The best production method when labor costs $100/unit and the capital costs $400/unit is Method 1, which costs $9,000. When the labor cost rises to $200/unit, Method 1 is still the most cost-effective at $14,000, and thus the company should continue using it.

Step-by-step explanation:

To determine the best production method based on the costs of labor and capital, we must calculate the total cost for each method. First, let's do this when the cost of labor is $100/unit, and the cost of capital is $400/unit.
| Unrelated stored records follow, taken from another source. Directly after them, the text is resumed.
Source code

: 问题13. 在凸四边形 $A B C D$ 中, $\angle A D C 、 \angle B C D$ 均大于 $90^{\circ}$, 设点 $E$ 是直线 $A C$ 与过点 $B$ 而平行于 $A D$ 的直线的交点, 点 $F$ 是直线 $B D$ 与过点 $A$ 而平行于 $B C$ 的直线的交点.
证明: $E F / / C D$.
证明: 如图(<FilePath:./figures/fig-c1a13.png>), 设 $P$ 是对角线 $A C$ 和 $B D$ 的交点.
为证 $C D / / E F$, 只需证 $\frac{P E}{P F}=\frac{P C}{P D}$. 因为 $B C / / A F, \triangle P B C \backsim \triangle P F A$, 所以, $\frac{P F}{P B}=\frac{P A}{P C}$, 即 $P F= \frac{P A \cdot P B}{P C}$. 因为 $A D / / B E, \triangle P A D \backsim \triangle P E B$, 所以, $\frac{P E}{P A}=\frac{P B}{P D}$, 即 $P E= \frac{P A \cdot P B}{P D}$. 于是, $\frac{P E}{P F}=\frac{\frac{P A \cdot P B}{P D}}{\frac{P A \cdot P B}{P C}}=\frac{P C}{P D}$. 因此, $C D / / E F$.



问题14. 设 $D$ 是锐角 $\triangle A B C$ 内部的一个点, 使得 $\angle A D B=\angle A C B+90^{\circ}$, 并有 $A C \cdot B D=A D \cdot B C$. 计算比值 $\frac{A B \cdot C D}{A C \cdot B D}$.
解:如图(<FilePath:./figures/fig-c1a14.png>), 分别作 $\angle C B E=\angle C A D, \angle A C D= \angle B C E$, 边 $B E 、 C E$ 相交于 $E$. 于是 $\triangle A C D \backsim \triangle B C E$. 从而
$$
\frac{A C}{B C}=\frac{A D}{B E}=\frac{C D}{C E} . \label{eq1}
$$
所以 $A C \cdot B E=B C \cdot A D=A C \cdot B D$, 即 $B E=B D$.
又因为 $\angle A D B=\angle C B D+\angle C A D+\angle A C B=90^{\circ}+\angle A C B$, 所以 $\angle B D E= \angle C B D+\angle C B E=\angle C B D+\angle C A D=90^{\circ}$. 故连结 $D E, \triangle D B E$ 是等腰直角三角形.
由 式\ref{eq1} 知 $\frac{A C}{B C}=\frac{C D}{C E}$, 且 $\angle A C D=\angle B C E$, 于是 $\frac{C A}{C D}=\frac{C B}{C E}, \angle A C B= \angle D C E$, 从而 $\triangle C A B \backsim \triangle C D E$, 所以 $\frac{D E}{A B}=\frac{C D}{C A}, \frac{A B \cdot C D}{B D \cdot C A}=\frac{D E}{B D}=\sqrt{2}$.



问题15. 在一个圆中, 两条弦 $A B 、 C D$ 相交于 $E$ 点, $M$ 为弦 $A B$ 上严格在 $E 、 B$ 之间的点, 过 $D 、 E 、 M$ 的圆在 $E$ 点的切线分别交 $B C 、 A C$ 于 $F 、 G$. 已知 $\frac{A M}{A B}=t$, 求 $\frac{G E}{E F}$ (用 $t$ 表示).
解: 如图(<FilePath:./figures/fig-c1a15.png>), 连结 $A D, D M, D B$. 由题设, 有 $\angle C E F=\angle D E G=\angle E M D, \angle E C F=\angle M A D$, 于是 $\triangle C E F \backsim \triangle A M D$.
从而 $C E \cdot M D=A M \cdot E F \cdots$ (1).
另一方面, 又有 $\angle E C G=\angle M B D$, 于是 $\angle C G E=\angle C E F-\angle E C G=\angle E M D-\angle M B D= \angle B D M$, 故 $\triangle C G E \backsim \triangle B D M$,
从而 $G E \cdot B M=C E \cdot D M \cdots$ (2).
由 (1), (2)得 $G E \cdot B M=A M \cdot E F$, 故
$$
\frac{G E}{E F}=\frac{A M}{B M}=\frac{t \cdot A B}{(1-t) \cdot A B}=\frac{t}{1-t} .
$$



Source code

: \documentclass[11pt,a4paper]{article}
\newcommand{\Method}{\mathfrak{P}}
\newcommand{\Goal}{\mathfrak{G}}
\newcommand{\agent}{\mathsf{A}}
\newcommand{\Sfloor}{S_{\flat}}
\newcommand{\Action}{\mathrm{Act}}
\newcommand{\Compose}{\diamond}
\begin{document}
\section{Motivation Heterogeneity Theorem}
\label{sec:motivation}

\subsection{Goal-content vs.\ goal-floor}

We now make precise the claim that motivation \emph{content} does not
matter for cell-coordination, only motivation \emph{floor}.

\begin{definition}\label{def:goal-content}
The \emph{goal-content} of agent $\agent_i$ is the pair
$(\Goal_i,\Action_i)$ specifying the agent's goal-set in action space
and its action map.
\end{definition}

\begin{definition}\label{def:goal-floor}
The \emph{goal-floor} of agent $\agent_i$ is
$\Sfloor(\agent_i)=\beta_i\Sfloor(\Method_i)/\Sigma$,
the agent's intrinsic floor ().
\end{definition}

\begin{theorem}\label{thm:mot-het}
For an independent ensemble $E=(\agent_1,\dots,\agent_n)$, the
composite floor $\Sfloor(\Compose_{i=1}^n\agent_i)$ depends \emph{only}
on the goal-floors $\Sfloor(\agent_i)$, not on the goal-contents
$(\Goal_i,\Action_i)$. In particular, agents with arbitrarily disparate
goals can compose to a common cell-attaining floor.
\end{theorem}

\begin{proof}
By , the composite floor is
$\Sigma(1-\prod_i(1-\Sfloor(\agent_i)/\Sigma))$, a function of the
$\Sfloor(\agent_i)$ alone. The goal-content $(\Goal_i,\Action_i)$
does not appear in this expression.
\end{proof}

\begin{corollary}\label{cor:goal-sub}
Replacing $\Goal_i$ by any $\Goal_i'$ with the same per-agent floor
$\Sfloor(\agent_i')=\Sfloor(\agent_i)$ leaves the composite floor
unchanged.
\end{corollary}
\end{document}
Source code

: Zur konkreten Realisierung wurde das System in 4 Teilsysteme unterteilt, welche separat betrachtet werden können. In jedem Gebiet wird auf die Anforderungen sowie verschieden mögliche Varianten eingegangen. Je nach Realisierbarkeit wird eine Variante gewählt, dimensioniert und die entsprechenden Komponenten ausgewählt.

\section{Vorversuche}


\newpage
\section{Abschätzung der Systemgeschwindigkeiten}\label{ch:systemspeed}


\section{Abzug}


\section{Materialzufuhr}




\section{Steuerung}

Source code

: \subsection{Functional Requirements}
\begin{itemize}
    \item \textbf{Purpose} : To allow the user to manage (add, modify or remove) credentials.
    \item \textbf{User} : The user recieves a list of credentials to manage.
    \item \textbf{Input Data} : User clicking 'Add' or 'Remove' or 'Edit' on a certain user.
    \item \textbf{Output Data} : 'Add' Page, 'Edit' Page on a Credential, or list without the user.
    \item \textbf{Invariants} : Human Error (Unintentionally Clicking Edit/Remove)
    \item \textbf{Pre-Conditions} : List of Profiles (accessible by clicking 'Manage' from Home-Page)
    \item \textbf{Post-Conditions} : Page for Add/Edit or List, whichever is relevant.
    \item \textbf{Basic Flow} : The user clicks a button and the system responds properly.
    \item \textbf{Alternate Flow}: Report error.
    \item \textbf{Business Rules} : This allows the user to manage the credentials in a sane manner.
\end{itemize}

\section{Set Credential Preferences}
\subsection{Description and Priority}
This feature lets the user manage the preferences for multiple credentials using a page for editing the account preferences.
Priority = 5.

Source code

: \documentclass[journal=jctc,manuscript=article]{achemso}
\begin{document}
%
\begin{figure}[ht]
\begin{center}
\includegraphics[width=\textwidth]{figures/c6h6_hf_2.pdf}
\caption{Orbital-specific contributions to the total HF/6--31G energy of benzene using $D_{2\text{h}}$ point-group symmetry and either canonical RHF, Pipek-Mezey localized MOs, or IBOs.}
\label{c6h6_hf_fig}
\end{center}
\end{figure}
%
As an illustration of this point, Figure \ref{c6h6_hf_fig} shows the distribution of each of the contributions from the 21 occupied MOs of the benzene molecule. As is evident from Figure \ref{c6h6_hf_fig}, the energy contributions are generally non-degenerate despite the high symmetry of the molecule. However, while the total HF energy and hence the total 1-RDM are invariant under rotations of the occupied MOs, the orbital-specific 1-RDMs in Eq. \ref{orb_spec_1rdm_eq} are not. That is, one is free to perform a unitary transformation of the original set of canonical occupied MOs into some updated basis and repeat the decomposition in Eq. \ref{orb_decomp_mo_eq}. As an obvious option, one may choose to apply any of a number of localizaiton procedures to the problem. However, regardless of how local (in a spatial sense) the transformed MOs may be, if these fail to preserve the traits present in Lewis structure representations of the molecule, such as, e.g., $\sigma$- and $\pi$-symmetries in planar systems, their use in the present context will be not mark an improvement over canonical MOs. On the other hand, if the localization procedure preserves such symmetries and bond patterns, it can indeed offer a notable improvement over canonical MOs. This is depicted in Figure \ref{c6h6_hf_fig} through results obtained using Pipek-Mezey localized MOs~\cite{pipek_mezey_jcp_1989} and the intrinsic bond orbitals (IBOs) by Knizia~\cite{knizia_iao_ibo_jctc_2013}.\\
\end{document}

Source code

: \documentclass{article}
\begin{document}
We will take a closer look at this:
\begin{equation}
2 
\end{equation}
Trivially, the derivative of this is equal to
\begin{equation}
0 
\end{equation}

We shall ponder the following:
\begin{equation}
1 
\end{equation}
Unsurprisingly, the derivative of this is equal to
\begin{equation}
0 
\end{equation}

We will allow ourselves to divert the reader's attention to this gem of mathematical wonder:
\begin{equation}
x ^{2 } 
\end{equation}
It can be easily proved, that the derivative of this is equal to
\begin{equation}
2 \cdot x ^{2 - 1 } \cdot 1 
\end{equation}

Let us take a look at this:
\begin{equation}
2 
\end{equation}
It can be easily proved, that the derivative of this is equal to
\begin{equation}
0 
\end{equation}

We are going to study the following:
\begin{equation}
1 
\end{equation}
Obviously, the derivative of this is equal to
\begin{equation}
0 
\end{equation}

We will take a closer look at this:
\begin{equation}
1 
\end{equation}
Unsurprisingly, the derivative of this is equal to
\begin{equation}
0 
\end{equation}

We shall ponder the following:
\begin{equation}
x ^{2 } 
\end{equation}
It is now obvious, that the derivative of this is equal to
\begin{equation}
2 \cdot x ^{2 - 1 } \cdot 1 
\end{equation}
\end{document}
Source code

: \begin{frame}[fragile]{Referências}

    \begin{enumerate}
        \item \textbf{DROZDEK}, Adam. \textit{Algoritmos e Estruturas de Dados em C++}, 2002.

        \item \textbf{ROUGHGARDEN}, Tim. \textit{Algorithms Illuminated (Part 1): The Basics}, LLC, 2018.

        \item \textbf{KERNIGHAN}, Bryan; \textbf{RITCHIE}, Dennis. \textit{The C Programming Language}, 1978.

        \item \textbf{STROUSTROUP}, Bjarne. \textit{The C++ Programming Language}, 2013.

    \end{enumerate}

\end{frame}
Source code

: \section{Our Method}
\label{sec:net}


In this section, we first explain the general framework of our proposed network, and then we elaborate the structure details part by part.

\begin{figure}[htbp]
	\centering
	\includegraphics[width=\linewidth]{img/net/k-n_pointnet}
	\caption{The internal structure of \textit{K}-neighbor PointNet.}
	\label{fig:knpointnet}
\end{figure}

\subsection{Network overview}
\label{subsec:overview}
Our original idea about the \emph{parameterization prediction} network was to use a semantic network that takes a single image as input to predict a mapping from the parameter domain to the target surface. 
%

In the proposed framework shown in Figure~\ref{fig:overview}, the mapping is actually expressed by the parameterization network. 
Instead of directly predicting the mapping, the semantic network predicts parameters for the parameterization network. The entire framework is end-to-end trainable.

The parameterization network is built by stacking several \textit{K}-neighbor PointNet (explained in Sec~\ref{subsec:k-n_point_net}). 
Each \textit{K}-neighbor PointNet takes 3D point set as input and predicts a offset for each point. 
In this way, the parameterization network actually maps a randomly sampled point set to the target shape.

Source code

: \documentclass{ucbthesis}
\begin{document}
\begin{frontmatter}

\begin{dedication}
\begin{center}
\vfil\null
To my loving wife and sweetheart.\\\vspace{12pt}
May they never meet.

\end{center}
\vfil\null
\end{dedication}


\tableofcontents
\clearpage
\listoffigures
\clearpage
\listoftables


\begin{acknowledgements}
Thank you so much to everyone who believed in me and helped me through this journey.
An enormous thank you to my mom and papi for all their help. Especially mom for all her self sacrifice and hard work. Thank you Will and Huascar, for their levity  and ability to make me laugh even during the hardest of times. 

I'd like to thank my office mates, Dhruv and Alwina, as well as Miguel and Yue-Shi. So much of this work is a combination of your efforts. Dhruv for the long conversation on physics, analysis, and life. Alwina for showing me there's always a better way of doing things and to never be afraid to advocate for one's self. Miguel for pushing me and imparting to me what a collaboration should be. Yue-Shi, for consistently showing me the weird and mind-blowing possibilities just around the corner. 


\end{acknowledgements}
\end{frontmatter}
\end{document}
Method 1: (50 units of labor × $100) + (10 units of capital × $400) = $5,000 + $4,000 = $9,000

Method 2: (20 units of labor × $100) + (40 units of capital × $400) = $2,000 + $16,000 = $18,000

Method 3: (10 units of labor × $100) + (70 units of capital × $400) = $1,000 + $28,000 = $29,000

Given these calculations, Method 1 is the best production method as it has the lowest total cost of $9,000.

Now, if the cost of labor rises to $200/unit while the cost of capital remains the same, we need to recalculate:

Method 1: (50 units of labor × $200) + (10 units of capital × $400) = $10,000 + $4,000 = $14,000

Method 2: (20 units of labor × $200) + (40 units of capital × $400) = $4,000 + $16,000 = $20,000

Method 3: (10 units of labor × $200) + (70 units of capital × $400) = $2,000 + $28,000 = $30,000

With the increased labor cost, Method 1 remains the most cost-effective option with a total cost of $14,000. Therefore, the company should continue using Method 1.